Posted in Finance, Accounting and Economics Terms, Total Reads: 417
Definition: Shogun Bond
A Shogun Bond, also called the Euro-yen bond is a bond that is issued by a non-Japanese company, in Japan that is denominated in a currency other than the yen. The shogun bond is thus, a bond that is floated in Japan by a non-Japanese borrower and this bond is denominated in a foreign currency other than yen. For example, a U.S. based firm may issue bonds denominated in U.S. dollars in the Japanese capital market. Shogun bonds are an important way of raising capital for multinational companies operating in Japan. The shogun bond is also called as the geisha bond.
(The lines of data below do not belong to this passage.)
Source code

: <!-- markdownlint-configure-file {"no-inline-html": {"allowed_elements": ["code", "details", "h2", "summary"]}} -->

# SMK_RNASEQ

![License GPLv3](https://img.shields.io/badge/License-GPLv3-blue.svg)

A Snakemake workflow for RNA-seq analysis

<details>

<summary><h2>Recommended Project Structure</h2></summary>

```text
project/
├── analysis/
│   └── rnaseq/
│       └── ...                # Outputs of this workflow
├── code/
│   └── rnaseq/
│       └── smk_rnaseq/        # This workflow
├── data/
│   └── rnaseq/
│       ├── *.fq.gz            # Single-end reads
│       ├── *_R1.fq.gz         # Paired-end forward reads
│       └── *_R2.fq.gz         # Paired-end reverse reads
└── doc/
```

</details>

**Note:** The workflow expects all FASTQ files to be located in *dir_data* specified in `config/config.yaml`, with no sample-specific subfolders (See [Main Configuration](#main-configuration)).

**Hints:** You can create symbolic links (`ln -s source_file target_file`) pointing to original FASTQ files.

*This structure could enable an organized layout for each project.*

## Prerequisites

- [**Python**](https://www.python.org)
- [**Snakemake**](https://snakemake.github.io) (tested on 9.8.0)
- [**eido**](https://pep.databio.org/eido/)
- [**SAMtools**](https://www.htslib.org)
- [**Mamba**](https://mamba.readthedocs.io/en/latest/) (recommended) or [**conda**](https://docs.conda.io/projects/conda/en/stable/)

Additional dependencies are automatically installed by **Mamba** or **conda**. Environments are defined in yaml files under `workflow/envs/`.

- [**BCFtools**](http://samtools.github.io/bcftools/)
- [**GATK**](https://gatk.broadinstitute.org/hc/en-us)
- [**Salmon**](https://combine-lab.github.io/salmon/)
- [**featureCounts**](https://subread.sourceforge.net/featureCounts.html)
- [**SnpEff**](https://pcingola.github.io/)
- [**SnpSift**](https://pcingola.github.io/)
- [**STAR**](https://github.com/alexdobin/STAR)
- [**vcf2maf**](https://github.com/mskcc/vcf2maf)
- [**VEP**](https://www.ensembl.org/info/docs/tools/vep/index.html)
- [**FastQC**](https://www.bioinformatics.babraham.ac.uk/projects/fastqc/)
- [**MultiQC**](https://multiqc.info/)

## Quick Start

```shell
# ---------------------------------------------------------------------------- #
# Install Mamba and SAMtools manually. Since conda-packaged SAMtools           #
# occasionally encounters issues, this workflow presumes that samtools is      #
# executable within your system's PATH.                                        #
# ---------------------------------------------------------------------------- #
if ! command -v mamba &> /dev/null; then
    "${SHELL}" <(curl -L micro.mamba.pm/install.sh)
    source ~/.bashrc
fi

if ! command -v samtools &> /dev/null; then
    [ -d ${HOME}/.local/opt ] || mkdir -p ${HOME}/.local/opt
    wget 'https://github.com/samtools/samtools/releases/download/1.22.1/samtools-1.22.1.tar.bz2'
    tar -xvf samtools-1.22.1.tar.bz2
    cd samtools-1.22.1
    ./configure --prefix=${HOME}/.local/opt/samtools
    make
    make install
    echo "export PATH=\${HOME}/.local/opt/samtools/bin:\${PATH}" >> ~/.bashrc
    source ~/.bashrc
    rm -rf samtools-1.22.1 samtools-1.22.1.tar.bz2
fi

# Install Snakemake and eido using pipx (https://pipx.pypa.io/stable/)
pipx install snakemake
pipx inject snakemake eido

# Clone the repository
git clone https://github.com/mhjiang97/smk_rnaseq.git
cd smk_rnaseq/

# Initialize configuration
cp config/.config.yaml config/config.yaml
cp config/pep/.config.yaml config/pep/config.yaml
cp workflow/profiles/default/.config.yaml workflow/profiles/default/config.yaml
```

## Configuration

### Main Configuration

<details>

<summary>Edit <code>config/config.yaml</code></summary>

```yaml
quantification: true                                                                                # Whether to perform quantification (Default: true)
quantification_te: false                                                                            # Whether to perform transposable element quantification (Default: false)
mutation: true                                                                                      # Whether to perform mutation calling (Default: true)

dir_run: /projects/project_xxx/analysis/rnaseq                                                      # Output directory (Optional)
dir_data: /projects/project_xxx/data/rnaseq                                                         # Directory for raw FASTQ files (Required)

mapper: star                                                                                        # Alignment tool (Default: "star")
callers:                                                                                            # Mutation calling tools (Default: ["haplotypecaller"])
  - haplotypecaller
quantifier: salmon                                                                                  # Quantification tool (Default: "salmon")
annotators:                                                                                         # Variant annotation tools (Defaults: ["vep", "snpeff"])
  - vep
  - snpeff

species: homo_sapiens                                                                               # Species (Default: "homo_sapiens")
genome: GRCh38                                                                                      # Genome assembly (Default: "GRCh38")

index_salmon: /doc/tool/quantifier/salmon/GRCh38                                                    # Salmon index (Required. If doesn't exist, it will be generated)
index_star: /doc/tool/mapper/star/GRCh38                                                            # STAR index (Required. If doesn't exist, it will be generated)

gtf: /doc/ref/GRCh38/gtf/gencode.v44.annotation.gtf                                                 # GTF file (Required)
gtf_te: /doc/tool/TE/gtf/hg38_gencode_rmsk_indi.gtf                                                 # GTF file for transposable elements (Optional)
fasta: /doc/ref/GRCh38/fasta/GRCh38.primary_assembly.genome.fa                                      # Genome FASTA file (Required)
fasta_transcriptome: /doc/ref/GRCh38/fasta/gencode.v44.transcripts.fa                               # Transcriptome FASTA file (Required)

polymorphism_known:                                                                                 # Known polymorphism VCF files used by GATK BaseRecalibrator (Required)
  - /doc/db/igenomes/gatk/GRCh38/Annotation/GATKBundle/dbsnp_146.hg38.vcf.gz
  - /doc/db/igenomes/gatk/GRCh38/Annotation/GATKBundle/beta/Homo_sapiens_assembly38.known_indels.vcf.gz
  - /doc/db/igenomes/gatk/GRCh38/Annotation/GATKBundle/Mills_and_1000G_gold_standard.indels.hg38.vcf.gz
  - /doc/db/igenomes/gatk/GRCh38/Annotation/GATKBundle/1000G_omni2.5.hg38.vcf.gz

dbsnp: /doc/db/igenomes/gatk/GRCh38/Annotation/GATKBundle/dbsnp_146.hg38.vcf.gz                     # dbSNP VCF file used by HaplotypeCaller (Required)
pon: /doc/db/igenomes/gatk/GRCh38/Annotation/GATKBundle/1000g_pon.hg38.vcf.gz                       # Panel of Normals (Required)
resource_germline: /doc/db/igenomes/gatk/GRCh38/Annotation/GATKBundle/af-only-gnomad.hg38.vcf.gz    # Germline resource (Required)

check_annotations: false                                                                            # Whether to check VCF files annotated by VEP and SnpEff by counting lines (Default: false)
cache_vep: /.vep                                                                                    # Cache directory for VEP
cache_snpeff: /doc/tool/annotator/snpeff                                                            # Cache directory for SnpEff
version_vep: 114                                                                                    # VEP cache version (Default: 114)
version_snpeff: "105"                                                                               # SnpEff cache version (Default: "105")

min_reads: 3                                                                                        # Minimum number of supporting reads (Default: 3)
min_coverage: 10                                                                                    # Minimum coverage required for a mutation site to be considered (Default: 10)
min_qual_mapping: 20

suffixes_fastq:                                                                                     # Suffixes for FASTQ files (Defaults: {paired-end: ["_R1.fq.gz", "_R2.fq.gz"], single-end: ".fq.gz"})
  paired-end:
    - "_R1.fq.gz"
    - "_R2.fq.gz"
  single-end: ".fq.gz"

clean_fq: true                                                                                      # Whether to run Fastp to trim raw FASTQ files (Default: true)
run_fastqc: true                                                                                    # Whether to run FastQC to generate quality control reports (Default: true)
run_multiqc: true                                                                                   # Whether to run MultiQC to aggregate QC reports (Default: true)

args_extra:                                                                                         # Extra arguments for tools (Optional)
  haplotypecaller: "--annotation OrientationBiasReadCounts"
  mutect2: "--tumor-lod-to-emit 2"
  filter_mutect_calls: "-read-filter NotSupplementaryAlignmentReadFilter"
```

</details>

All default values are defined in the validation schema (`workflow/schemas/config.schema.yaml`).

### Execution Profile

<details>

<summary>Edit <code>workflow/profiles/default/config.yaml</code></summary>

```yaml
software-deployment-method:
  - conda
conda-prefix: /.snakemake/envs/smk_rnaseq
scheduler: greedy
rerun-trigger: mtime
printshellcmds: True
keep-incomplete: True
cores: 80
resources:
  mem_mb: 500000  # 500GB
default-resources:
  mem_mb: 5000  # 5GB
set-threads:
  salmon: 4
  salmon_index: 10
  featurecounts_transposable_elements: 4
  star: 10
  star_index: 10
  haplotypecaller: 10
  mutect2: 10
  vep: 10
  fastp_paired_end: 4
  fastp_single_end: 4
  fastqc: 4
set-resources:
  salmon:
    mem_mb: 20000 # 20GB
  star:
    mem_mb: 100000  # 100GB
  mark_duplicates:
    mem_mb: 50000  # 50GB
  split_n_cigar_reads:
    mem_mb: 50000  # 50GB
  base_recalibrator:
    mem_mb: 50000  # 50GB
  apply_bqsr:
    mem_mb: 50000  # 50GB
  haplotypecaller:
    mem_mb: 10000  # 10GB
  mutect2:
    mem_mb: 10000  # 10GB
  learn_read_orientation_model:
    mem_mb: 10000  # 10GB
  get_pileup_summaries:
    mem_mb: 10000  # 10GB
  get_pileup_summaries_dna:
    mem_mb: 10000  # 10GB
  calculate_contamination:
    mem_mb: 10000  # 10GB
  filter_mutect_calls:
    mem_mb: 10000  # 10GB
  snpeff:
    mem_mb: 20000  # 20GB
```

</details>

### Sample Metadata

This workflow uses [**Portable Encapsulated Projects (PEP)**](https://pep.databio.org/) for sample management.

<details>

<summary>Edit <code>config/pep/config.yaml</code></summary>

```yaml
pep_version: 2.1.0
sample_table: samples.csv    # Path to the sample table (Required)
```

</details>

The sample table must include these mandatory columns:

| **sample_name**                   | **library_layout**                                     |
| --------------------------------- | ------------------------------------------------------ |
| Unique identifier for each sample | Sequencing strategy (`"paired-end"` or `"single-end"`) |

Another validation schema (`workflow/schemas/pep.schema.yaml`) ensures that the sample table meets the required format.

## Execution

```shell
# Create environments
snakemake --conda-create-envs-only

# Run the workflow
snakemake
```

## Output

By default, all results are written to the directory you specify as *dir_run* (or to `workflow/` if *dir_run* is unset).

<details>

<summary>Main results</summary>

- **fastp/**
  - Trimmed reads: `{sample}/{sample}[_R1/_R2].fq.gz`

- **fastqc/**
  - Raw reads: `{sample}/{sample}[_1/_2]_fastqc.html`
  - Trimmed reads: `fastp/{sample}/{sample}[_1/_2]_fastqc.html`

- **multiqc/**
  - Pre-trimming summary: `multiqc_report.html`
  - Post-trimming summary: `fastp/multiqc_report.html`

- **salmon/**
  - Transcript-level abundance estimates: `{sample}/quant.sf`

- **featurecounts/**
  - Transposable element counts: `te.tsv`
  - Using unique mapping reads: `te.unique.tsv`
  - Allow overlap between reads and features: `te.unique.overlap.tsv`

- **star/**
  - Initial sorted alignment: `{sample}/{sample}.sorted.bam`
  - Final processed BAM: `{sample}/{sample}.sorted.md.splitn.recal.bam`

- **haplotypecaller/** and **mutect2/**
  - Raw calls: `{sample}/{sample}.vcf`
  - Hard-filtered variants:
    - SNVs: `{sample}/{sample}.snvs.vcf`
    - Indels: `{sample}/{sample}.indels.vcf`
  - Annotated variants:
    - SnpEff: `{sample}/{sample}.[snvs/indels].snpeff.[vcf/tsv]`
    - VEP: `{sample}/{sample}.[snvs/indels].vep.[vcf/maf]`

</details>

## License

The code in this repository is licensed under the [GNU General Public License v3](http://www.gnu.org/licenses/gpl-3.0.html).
The shogun bond was first issued in August 1985 in Tokyo when a public offering of the same was made by the World Bank to raise capital. The Shogun bond derives its name from the Japanese term for the traditional leader of the Japanese military. The Shogun bonds differ from foreign bonds. Foreign bonds are issued by a foreign company to investors in a capital market and are denominated in the currency of the country where the foreign bonds are issued. A U.S. firm floating bonds denominated in yen in Japan is said to be issuing foreign bonds. Such a bond is called Samurai bond in Japan.
The shogun bond market was initially restricted to supranational organizations and to foreign governments. Tax revisions by the U.S. in 1986 spurred interest in the shogun bond market. The subsequent relaxation of rules pertaining to shogun issues introduced greater flexibility for private companies in the shogun bond market.